Record excerpts:
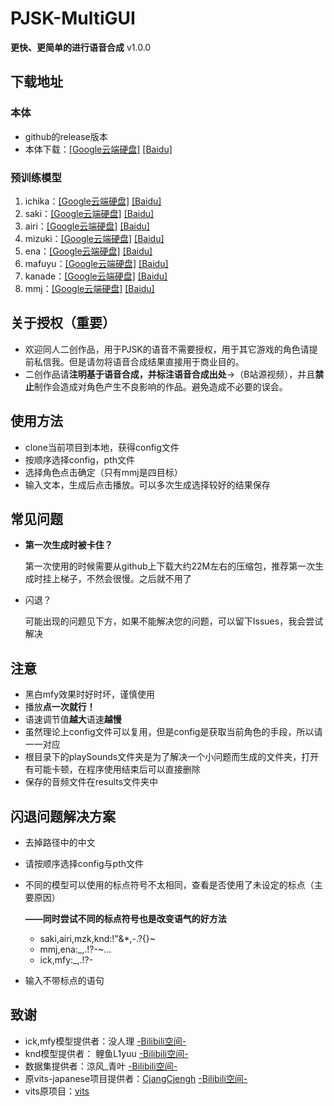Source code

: # PJSK-MultiGUI
**更快、更简单的进行语音合成**  v1.0.0
## 下载地址
### 本体
- github的release版本
- 本体下载：[[Google云端硬盘]](https://drive.google.com/file/d/1xmlsc0oAdO6BWBPJG_0sPfRyeNWS9P7h/view?usp=sharing) [[Baidu]](https://pan.baidu.com/s/1J58AvhuRNULviPo1X8XZ1A?pwd=c95e)
### 预训练模型

1. ichika：[[Google云端硬盘]](https://drive.google.com/file/d/1_P_2U0TC1U_T3lxxxVW3TuKJ45l2w4Cm/view?usp=sharing) [[Baidu]](https://pan.baidu.com/s/1oSYX9TTg9COJsabkU3gomg?pwd=m4qf)
2. saki：[[Google云端硬盘]](https://drive.google.com/file/d/1zB09x-7qSe-abyxH8NIUZ7lCSYQ4UfEp/view?usp=sharing) [[Baidu]](https://pan.baidu.com/s/15qtkqWib87Ks3OWKm7AFcw?pwd=13dj)
3. airi：[[Google云端硬盘]](https://drive.google.com/file/d/1uWeixKe5PEz4mGhjS9K8Z8d1AJpv2izO/view?usp=sharing) [[Baidu]](https://pan.baidu.com/s/1w_8yQ9grDcj8Hseo-ovWaA?pwd=sw6p)
4. mizuki：[[Google云端硬盘]](https://drive.google.com/file/d/1e43kk2SWAeh3EPMAsW-bDdVROsW7VVa8/view?usp=sharing) [[Baidu]](https://pan.baidu.com/s/1l_jLQZQiTQbgGTZztUuwBQ?pwd=6sih)
5. ena：[[Google云端硬盘]](https://drive.google.com/file/d/1sL9VjWAjPWAS2ilACqcR5WHLCjcF1u4k/view?usp=sharing) [[Baidu]](https://pan.baidu.com/s/1-IYeQ7DdAoD6I2CzlGXSyw?pwd=ej7c)
6. mafuyu：[[Google云端硬盘]](https://drive.google.com/file/d/1it_vKoFDVryxzjRbglYvMy6vi2tXTKoO/view?usp=sharing) [[Baidu]](https://pan.baidu.com/s/1G04eZDFJcqm8LCZNbEF9fQ?pwd=b8br)
7. kanade：[[Google云端硬盘]](https://drive.google.com/file/d/16K_R_AWC5tELDpRYaA6DLYucYqfcoho2/view?usp=sharing) [[Baidu]](https://pan.baidu.com/s/1QPYNsh9qfPDW7mzTpUo5wA?pwd=z5fm)
8. mmj：[[Google云端硬盘]](https://drive.google.com/file/d/1dp1BFS0MHt6_8ZaKkMOPiU2P8yYsKJwY/view?usp=sharing) [[Baidu]](https://pan.baidu.com/s/1UcCsooLr97cHHWXd8P431w?pwd=265a)
## 关于授权（重要）
- 欢迎同人二创作品，用于PJSK的语音不需要授权，用于其它游戏的角色请提前私信我。但是请勿将语音合成结果直接用于商业目的。
- 二创作品请**注明基于语音合成，并标注语音合成出处**->（B站源视频），并且**禁止**制作会造成对角色产生不良影响的作品。避免造成不必要的误会。

## 使用方法
- clone当前项目到本地，获得config文件
- 按顺序选择config，pth文件
- 选择角色点击确定（只有mmj是四目标）
- 输入文本，生成后点击播放。可以多次生成选择较好的结果保存

## 常见问题
- **第一次生成时被卡住？**

	第一次使用的时候需要从github上下载大约22M左右的压缩包，推荐第一次生成时挂上梯子，不然会很慢。之后就不用了
- 闪退？

	可能出现的问题见下方，如果不能解决您的问题，可以留下Issues，我会尝试解决

## 注意
- 黑白mfy效果时好时坏，谨慎使用
- 播放**点一次就行！**
- 语速调节值**越大**语速**越慢**
- 虽然理论上config文件可以复用，但是config是获取当前角色的手段，所以请一一对应
- 根目录下的playSounds文件夹是为了解决一个小问题而生成的文件夹，打开有可能卡顿，在程序使用结束后可以直接删除
- 保存的音频文件在results文件夹中

## 闪退问题解决方案
- 去掉路径中的中文
- 请按顺序选择config与pth文件
- 不同的模型可以使用的标点符号不太相同，查看是否使用了未设定的标点（主要原因）

	**——同时尝试不同的标点符号也是改变语气的好方法**
	- saki,airi,mzk,knd:!"&*,-.?{}~
	- mmj,ena:_,.!?-~…
	- ick,mfy:_,.!?-
- 输入不带标点的语句
	
## 致谢
- ick,mfy模型提供者：没人理 [-Bilibili空间-](https://space.bilibili.com/618272)
- knd模型提供者： 鲤鱼L1yuu [-Bilibili空间-](https://space.bilibili.com/436749613)
- 数据集提供者：涼风_青叶 [-Bilibili空间-](https://space.bilibili.com/5437778)
- 原vits-japanese项目提供者：[CjangCjengh](https://github.com/CjangCjengh) [-Bilibili空间-](https://space.bilibili.com/35285881)
- vits原项目：[vits](https://github.com/jaywalnut310/vits)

What this task involves: Please find, in the entries above, every line where "airi" occurs, and copy it.

Result of this exercise:
3. airi：[[Google云端硬盘]](https://drive.google.com/file/d/1uWeixKe5PEz4mGhjS9K8Z8d1AJpv2izO/view?usp=sharing) [[Baidu]](https://pan.baidu.com/s/1w_8yQ9grDcj8Hseo-ovWaA?pwd=sw6p)
	- saki,airi,mzk,knd:!"&*,-.?{}~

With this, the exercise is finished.